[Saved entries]
=-=-=-=-=

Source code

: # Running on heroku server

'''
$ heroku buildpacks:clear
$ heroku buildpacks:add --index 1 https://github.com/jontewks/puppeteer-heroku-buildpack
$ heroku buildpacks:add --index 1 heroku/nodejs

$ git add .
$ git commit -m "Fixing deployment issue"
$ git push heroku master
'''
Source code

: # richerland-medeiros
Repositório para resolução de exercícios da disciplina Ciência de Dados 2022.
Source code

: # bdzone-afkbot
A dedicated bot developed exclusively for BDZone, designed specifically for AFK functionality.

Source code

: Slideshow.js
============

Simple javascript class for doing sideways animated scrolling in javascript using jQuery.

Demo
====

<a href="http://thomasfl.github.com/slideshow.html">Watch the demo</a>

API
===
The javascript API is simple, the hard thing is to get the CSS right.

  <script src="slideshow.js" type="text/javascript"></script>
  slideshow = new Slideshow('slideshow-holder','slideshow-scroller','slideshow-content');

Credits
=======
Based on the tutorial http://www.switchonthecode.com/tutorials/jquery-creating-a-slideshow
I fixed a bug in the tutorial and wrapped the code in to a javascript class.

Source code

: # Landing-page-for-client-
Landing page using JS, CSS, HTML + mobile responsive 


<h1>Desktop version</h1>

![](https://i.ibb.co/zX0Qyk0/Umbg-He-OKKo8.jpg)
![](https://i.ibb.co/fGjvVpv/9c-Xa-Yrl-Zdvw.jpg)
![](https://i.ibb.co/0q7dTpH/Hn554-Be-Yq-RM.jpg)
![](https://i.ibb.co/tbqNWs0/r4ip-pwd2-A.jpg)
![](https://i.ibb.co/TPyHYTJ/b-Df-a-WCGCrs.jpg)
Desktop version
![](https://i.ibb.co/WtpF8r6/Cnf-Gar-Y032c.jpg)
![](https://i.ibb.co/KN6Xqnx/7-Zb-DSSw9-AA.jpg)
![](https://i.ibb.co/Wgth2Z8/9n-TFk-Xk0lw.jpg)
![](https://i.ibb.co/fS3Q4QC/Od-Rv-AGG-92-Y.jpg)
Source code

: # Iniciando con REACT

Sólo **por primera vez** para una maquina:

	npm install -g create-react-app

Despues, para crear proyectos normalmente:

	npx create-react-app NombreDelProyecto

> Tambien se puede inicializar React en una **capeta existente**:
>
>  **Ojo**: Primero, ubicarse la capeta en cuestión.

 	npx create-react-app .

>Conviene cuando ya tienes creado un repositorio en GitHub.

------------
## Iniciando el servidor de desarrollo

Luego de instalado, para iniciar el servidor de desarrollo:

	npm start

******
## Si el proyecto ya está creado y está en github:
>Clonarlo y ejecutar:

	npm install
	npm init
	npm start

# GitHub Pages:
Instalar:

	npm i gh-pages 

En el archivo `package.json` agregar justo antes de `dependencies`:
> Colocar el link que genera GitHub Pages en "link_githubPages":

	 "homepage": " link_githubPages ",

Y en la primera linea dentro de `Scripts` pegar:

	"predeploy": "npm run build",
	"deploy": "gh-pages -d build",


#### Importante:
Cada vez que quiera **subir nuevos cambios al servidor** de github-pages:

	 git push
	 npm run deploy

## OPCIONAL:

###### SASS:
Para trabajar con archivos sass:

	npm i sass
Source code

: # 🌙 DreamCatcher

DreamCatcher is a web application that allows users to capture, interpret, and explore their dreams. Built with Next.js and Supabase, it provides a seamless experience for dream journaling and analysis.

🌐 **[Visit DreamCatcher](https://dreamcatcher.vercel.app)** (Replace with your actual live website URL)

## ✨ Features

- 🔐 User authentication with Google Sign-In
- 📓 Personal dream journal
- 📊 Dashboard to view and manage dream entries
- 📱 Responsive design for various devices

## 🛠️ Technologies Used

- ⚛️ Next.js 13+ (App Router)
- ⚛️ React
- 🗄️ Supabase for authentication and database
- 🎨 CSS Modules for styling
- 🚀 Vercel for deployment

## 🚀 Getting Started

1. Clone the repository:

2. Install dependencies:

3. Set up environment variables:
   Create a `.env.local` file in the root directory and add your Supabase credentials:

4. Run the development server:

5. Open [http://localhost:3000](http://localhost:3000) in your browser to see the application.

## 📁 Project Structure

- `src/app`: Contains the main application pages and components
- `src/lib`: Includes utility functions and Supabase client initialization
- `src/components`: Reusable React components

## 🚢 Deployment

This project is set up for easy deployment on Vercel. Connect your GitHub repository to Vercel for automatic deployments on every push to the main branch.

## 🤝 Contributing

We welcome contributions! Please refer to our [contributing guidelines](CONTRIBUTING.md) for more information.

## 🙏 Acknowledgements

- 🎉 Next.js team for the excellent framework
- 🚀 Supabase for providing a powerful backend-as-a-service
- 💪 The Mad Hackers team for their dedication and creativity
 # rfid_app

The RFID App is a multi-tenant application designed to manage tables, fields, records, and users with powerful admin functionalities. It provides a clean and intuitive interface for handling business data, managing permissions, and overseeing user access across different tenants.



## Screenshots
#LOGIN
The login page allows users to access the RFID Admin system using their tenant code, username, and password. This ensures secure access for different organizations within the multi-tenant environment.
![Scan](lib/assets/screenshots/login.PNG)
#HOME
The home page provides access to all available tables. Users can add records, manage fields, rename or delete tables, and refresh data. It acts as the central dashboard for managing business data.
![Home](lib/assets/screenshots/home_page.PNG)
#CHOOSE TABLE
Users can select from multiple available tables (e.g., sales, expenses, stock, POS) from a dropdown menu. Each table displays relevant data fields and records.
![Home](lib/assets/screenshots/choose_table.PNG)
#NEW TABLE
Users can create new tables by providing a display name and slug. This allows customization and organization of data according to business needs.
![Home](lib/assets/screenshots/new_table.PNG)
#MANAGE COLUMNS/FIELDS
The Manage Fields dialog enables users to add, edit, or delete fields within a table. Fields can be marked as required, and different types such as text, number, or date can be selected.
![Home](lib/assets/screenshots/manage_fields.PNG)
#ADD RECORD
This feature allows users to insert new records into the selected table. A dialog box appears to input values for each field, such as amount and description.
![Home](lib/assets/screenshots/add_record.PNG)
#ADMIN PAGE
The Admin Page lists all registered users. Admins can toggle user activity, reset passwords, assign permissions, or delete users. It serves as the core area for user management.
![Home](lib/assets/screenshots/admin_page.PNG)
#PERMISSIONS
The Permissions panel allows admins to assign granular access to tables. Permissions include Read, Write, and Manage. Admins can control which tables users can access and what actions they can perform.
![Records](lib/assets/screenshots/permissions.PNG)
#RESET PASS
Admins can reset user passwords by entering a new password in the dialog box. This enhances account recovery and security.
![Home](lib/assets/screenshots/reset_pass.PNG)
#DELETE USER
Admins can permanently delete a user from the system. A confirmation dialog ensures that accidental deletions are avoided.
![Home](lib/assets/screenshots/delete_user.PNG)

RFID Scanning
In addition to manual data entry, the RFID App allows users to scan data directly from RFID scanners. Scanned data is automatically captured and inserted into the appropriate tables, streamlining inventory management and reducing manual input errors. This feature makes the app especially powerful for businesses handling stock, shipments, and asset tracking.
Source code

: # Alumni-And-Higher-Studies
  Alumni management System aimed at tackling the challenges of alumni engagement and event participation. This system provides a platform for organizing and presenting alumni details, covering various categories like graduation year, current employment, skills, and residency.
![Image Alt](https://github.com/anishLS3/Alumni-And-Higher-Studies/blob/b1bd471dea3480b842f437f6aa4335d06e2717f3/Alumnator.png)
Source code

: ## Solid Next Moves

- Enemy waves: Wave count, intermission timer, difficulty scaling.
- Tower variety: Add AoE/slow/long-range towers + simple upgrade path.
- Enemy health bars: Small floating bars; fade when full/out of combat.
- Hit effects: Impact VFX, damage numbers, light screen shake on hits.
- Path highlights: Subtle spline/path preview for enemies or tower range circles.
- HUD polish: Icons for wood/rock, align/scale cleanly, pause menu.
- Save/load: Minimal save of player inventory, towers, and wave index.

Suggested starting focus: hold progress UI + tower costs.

=-=-=-=-=

* Work request: Write down again, exactly as given, only the lines above that fall from the line with "- ⚛️ Next.js 13+ (App Router)" to the line with "4. Run the development", inclusive.

* Written answer:
- ⚛️ Next.js 13+ (App Router)
- ⚛️ React
- 🗄️ Supabase for authentication and database
- 🎨 CSS Modules for styling
- 🚀 Vercel for deployment

## 🚀 Getting Started

1. Clone the repository:

2. Install dependencies:

3. Set up environment variables:
   Create a `.env.local` file in the root directory and add your Supabase credentials:

4. Run the development server:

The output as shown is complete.